TRIBUTES were paid this week to radical theatre director Joan Littlewood, who has died aged 87.

But among references to the "left wing visionary" credited with "blowing a great gust of fresh air" into the conventional West End theatre of the 1950s, the sharp-eyed reader may have discovered a surprising fact.

The breath of 'fresh air' may well have started in Kendal ...

Joan Littlewood founded her Theatre Workshop, a touring collective aimed at working-class audiences, in 1945.

The Daily Telegraph this week recorded that this took place in Kendal - a fact confirmed in historian Roger Bingham's Kendal, A Social History.

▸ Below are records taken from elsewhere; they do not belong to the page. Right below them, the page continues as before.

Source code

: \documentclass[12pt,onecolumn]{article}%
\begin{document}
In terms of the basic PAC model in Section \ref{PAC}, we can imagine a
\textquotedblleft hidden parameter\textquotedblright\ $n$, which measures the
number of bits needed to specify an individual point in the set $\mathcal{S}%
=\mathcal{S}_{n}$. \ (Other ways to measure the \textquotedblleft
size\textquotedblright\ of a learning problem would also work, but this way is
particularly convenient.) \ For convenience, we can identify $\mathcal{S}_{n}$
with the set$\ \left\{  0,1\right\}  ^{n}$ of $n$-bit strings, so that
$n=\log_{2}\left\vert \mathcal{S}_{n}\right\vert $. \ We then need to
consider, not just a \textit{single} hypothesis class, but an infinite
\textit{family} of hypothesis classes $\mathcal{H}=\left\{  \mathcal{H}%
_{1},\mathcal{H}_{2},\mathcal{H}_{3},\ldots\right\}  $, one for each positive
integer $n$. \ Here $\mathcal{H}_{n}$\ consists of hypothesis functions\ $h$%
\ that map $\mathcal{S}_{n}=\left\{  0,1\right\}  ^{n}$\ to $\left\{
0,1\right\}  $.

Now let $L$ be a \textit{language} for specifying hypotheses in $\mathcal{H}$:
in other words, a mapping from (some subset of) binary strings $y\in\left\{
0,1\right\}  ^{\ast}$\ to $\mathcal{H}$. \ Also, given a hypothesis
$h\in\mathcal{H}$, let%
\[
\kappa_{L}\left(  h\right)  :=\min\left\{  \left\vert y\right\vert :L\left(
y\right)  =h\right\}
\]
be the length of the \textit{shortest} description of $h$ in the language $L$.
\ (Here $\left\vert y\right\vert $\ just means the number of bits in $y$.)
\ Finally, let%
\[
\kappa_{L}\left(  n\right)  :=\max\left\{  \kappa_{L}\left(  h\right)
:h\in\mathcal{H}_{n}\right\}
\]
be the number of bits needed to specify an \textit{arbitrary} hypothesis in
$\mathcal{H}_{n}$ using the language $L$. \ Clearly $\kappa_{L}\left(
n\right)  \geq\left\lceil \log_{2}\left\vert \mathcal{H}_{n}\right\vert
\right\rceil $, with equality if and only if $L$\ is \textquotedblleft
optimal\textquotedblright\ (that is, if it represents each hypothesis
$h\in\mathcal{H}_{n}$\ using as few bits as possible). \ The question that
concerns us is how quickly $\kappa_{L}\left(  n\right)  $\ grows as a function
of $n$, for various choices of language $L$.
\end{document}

With London's West End suffering from the blitz, Kendal enjoyed an "Indian summer" of theatrical performance during the Second World War, states Mr Bingham in his book.

The Old Vic came three times and "through the good offices of the Westmorland Director of Education, C.P.

Trevelyan, Kendal High School provided the setting for the first performance of Joan Littlewood's Theatre Workshop in 1945.

Bang up to date Theatre Workshop staged a play about the atom bomb at St George's in 1946," writes Mr Bingham.

The workshop, which had its own writers, director, designers and philosophy, went on to produce several famous shows, which were eventually put on in the West End.

Some, such as Oh What a Lovely War, were made into films.